Savers with large balances in accounts they no longer use should consider regularly checking these in future as fraudsters have this week been found guilty of targeting dormant accounts.

Four former employees of the bank formerly known as Lloyds TSB have been collectively jailed for over 20 years after defrauding millions of pounds from customers.

The sophisticated fraud, which took place between November 2012 and August 2013, saw the scammers target dormant bank accounts with large balances – some with millions of pounds in.

The conspirators would change customers’ details and then impostors posing as the owners of the accounts would transfer the money out. The money would then be laundered and sent offshore to become untraceable.

The first victim lost more than £750,000 over three days. In this instance, the former employees changed the customer’s address before issuing a new card to a new address. An impostor with a fake driving licence then entered the Kings Cross (London) branch of the bank and asked to set up a transfer. Staff accepted the fake licence and transferred the money, even though the customer’s home branch was Clapham (also in London), and not Kings Cross.

A Lloyds Banking Group spokesperson comments: “The Group has a zero tolerance policy towards illegal behaviour and will always cooperate fully with the authorities. The Group has also ensured that no customer has been left out of pocket.”

Fraudsters jailed

The four former Lloyds TSB employees involved in the scam - Courtney Ayinbode, Tajinder Galsinh, Molly Jones, and Benjamin Omoregie - have been sentenced to jail this week.

Mr Ayinbode was convicted of conspiracy to defraud between 9 November 2012 and 8 August 2013 and sentenced to five years in jail. Mr Galsinh was convicted of the same offence and jailed for six years.
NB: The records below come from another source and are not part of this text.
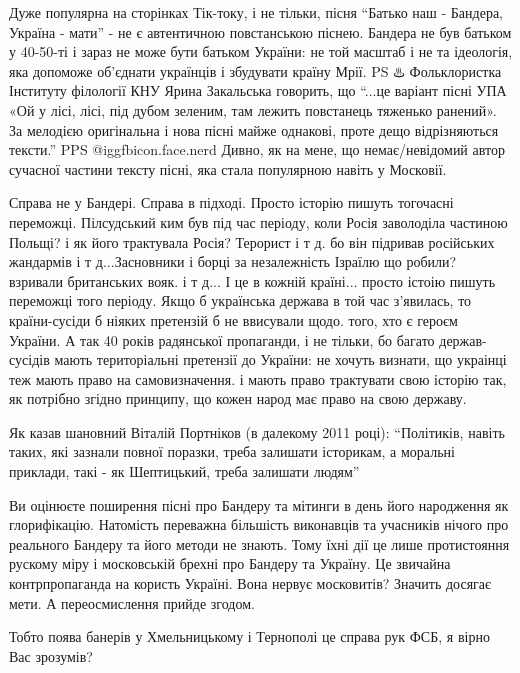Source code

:  
 
 
 
 
\zzSecCmt

\begin{itemize} %

Дуже популярна на сторінках Тік-току, і не тільки, пісня \enquote{Батько наш -
Бандера, Україна - мати} - не є автентичною повстанською піснею. Бандера не був
батьком у 40-50-ті і зараз не може бути батьком України: не той масштаб і не та
ідеологія, яка допоможе об'єднати українців і збудувати країну Мрії. PS ♨️
Фольклористка Інституту філології КНУ Ярина Закальська говорить, що
\enquote{...це варіант пісні УПА «Ой у лісі, лісі, під дубом зеленим, там
лежить повстанець тяженько ранений». За мелодією оригінальна і нова пісні майже
однакові, проте дещо відрізняються тексти.} PPS @igg{fbicon.face.nerd} Дивно,
як на мене, що немає/невідомий автор сучасної частини тексту пісні, яка стала
популярною навіть у Московії.


Справа не у Бандері. Справа в підході. Просто історію пишуть тогочасні
переможці. Пілсудський ким був під час періоду, коли Росія заволоділа частиною
Польщі? і як його трактувала Росія? Терорист і т д. бо він підривав російських
жандармів і т д...Засновники і борці за незалежність Ізраїлю що робили?
взривали британських вояк. і т д... І це в кожній країні... просто істоію
пишуть переможці того періоду. Якщо б українська держава в той час з'явилась,
то країни-сусіди б ніяких претензій б не ввисували щодо. того, хто є героєм
України. А так 40 років радянської пропаганди, і не тільки, бо багато
держав-сусідів мають територіальні претензії до України: не хочуть визнати, що
украінці теж мають право на самовизначення. і мають право трактувати свою
історію так, як потрібно згідно принципу, що кожен народ має право на свою
державу.


Як казав шановний Віталій Портніков (в далекому 2011 році): \enquote{Політиків, навіть
таких, які зазнали повної поразки, треба залишати історикам, а моральні
приклади, такі - як Шептицький, треба залишати людям}


Ви оцінюєте поширення пісні про Бандеру та мітинги в день його народження як
глорифікацію. Натомість переважна більшість виконавців та учасників нічого про
реального Бандеру та його методи не знають. Тому їхні дії це лише протистояння
рускому міру і московській брехні про Бандеру та Україну. Це звичайна
контрпропаганда на користь Україні. Вона нервує московитів? Значить досягає
мети. А переосмислення прийде згодом.



Тобто поява банерів у Хмельницькому і Тернополі це справа рук ФСБ, я вірно Вас
зрозумів?

\end{itemize} %
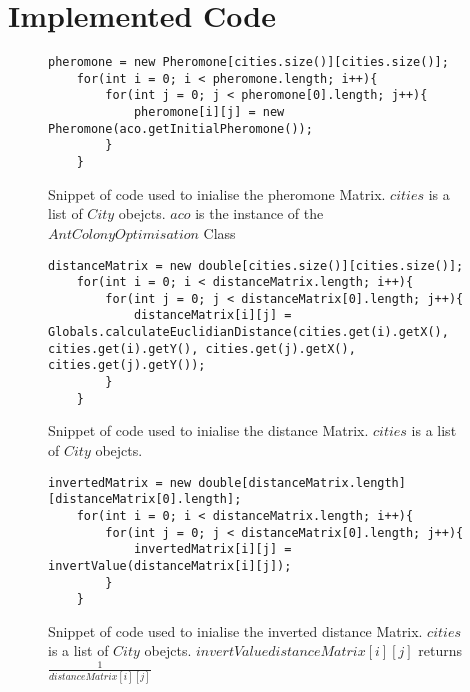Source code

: \chapter{Implemented Code}
\renewcommand{\thechapter}{\Alph{chapter}}

\begin{figure}[H]
\begin{lstlisting}
pheromone = new Pheromone[cities.size()][cities.size()];
	for(int i = 0; i < pheromone.length; i++){
		for(int j = 0; j < pheromone[0].length; j++){
			pheromone[i][j] = new Pheromone(aco.getInitialPheromone());
		}
	}
\end{lstlisting}
\caption[Pheromone Initialisation Code]{Snippet of code used to inialise the pheromone Matrix. $cities$ is a list of $City$ obejcts. $aco$ is the instance of the $AntColonyOptimisation$ Class}
\label{initPheroCode}
\end{figure}

\begin{figure}[H]
\begin{lstlisting}
distanceMatrix = new double[cities.size()][cities.size()];
	for(int i = 0; i < distanceMatrix.length; i++){
		for(int j = 0; j < distanceMatrix[0].length; j++){
			distanceMatrix[i][j] = Globals.calculateEuclidianDistance(cities.get(i).getX(), cities.get(i).getY(), cities.get(j).getX(), cities.get(j).getY());
		}
	}
\end{lstlisting}
\caption[Distance Matrix Initialisation Code]{Snippet of code used to inialise the distance Matrix. $cities$ is a list of $City$ obejcts.}
\label{initDistanceCode}
\end{figure}

\begin{figure}[H]
\begin{lstlisting}
invertedMatrix = new double[distanceMatrix.length][distanceMatrix[0].length];	
	for(int i = 0; i < distanceMatrix.length; i++){
		for(int j = 0; j < distanceMatrix[0].length; j++){
			invertedMatrix[i][j] = invertValue(distanceMatrix[i][j]);
		}
	}
\end{lstlisting}
\caption[Inverted Distance Matrix Initialisation Code]{Snippet of code used to inialise the inverted distance Matrix. $cities$ is a list of $City$ obejcts. $invertValue{distanceMatrix[i][j]}$ returns $\frac{1}{distanceMatrix[i][j]}$}
\label{initInverteddistanceCode}
\end{figure}

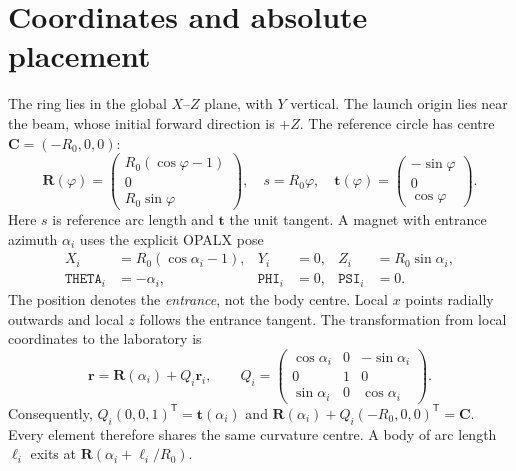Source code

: \documentclass[11pt,a4paper]{article}
\newcommand{\vect}[1]{\boldsymbol{#1}}
\begin{document}
\section{Coordinates and absolute placement}
The ring lies in the global $X$--$Z$ plane, with $Y$ vertical. The launch origin
lies near the beam, whose initial forward direction is $+Z$. The reference
circle has centre $\vect C=(-R_0,0,0)$:
\begin{equation}
 \vect R(\varphi)=\begin{pmatrix}R_0(\cos\varphi-1)\\0\\R_0\sin\varphi\end{pmatrix},
 \quad s=R_0\varphi,\quad
 \vect t(\varphi)=\begin{pmatrix}-\sin\varphi\\0\\\cos\varphi\end{pmatrix}.
 \label{eq:circle}
\end{equation}
Here $s$ is reference arc length and $\vect t$ the unit tangent. A magnet with
entrance azimuth $\alpha_i$ uses the explicit OPALX pose
\begin{equation}
 \boxed{\begin{aligned}
 X_i&=R_0(\cos\alpha_i-1),&Y_i&=0,&Z_i&=R_0\sin\alpha_i,\\
 \texttt{THETA}_i&=-\alpha_i,&\texttt{PHI}_i&=0,&\texttt{PSI}_i&=0.
 \end{aligned}}
 \label{eq:pose}
\end{equation}
The position denotes the \emph{entrance}, not the body centre. Local $x$ points
radially outwards and local $z$ follows the entrance tangent. The transformation
from local coordinates to the laboratory is
\begin{equation}
 \vect r=\vect R(\alpha_i)+Q_i\vect r_i,\qquad
 Q_i=\begin{pmatrix}\cos\alpha_i&0&-\sin\alpha_i\\0&1&0\\
 \sin\alpha_i&0&\cos\alpha_i\end{pmatrix}.
 \label{eq:transform}
\end{equation}
Consequently, $Q_i(0,0,1)^{\mathsf T}=\vect t(\alpha_i)$ and
$\vect R(\alpha_i)+Q_i(-R_0,0,0)^{\mathsf T}=\vect C$.
Every element therefore shares the same curvature centre. A body of arc length
$\ell_i$ exits at $\vect R(\alpha_i+\ell_i/R_0)$.
\end{document}
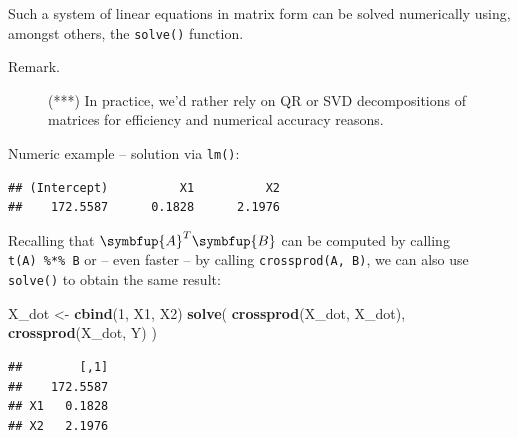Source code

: \documentclass[10pt,b5paper,krantz1]{krantz}
\newenvironment{Shaded}{\begin{snugshade}}{\end{snugshade}}
\newcommand{\DecValTok}[1]{\textcolor[rgb]{0.06,0.06,0.06}{#1}}
\newcommand{\KeywordTok}[1]{\textcolor[rgb]{0.27,0.27,0.27}{\textbf{#1}}}
\newcommand{\NormalTok}[1]{#1}
\newcommand{\OperatorTok}[1]{\textcolor[rgb]{0.43,0.43,0.43}{\textbf{#1}}}
\newcommand{\StringTok}[1]{\textcolor[rgb]{0.5,0.5,0.5}{#1}}
\renewcommand{\mathbf}[1]{\symbfup{#1}}
\begin{document}
Such a system of linear equations in matrix form can be solved numerically using,
amongst others, the \texttt{solve()} function.

\begin{description}
\item[Remark.]
(***) In practice, we'd rather rely on QR or SVD decompositions
of matrices for efficiency and numerical accuracy reasons.
\end{description}

Numeric example -- solution via \texttt{lm()}:

\begin{Shaded}
\end{Shaded}

\begin{verbatim}
## (Intercept)          X1          X2 
##    172.5587      0.1828      2.1976
\end{verbatim}

Recalling that \(\mathbf{A}^T \mathbf{B}\) can be computed
by calling \texttt{t(A)\ \%*\%\ B} or -- even faster -- by calling \texttt{crossprod(A,\ B)},
we can also use \texttt{solve()} to obtain the same result:

\begin{Shaded}
\begin{Highlighting}[]
\NormalTok{X_dot <-}\StringTok{ }\KeywordTok{cbind}\NormalTok{(}\DecValTok{1}\NormalTok{, X1, X2)}
\KeywordTok{solve}\NormalTok{( }\KeywordTok{crossprod}\NormalTok{(X_dot, X_dot), }\KeywordTok{crossprod}\NormalTok{(X_dot, Y) )}
\end{Highlighting}
\end{Shaded}

\begin{verbatim}
##        [,1]
##    172.5587
## X1   0.1828
## X2   2.1976
\end{verbatim}
\end{document}

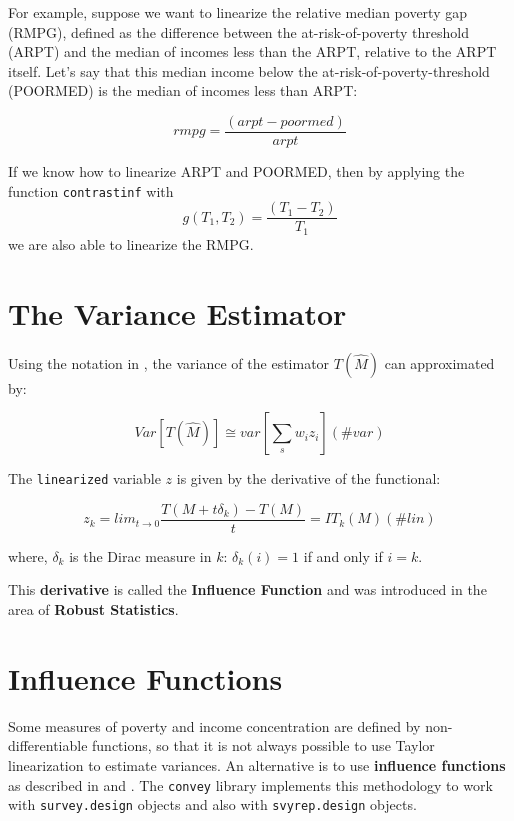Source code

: \documentclass[
]{book}
\begin{document}
For example, suppose we want to linearize the relative median poverty gap (RMPG), defined as the difference between the at-risk-of-poverty threshold (ARPT) and the median of incomes less than the ARPT, relative to the ARPT itself. Let's say that this median income below the at-risk-of-poverty-threshold (POORMED) is the median of incomes less than ARPT:

\[
rmpg= \frac{(arpt-poormed)} {arpt}
\]

If we know how to linearize ARPT and POORMED, then by applying the function \texttt{contrastinf} with
\[
g(T_1,T_2)= \frac{(T_1 - T_2)}{T_1}
\]
we are also able to linearize the RMPG.

\hypertarget{var}{%
\section{The Variance Estimator}\label{var}}

Using the notation in \textcite{osier2009}, the variance of the estimator \(T(\hat{M})\) can approximated by:

\begin{equation}
Var\left[T(\hat{M})\right]\cong var\left[\sum_s w_i z_i\right]
(\#var)
\end{equation}

The \texttt{linearized} variable \(z\) is given by the derivative of the functional:

\begin{equation}
z_k=lim_{t\rightarrow0}\frac{T(M+t\delta_k)-T(M)}{t}=IT_k(M)
(\#lin)
\end{equation}

where, \(\delta_k\) is the Dirac measure in \(k\): \(\delta_k(i)=1\) if and only if \(i=k\).

This \textbf{derivative} is called the \textbf{Influence Function} and was introduced in the area of \textbf{Robust Statistics}.

\hypertarget{influence-functions}{%
\section{Influence Functions}\label{influence-functions}}

Some measures of poverty and income concentration are defined by non-differentiable functions, so that it is not always possible to use Taylor linearization to estimate variances. An alternative is to use \textbf{influence functions} as described in \textcite{deville1999} and \textcite{osier2009}. The \texttt{convey} library implements this methodology to work with \texttt{survey.design} objects and also with \texttt{svyrep.design} objects.
\end{document}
Mr Omoregie and Ms Jones pleaded guilty to conspiracy to defraud Lloyds TSB between 9 November 2012 and 8 August 2013. Ms Jones was sentenced to five years in jail, and Mr Omoregie four.

The judge, Anuja Ravindra Dhir QC, in her verdict spoke to the former Lloyds’ employees directly. She said: “You had access to valuable, sophisticated client information, you abused the trust your employers placed in you – you passed on that information and compromised the bank accounts. You all knew that money would be dishonestly transferred from client accounts as a result of your actions.

Such was the sophistication of this fraud that the money was money was [sic] dissipated and spent in a professional and organised manner… You were motivated by financial gain.”

The money launderers involved in the scam - Parvez Hussain, Eddie Lakes, and Kushveer Raulia – also all received jail terms.  

Lloyds Banking Group split its Lloyds TSB arm into two separate banks – Lloyds Bank and TSB –  in September 2013. TSB was later sold and is no longer part of Lloyds Banking Group. 

Comments

In reply to by anonymous_stub (not verified)

The only way to stop these people is a minimum 15 year sentence If you only get 4, 5 or 6 years for stealing £750,000 it better than working for it cos they only serve 1/2 the sentence, thats why they do it because our courts are far to lenient the sentencing guidelines need reviewing and the judges held to account for there actions.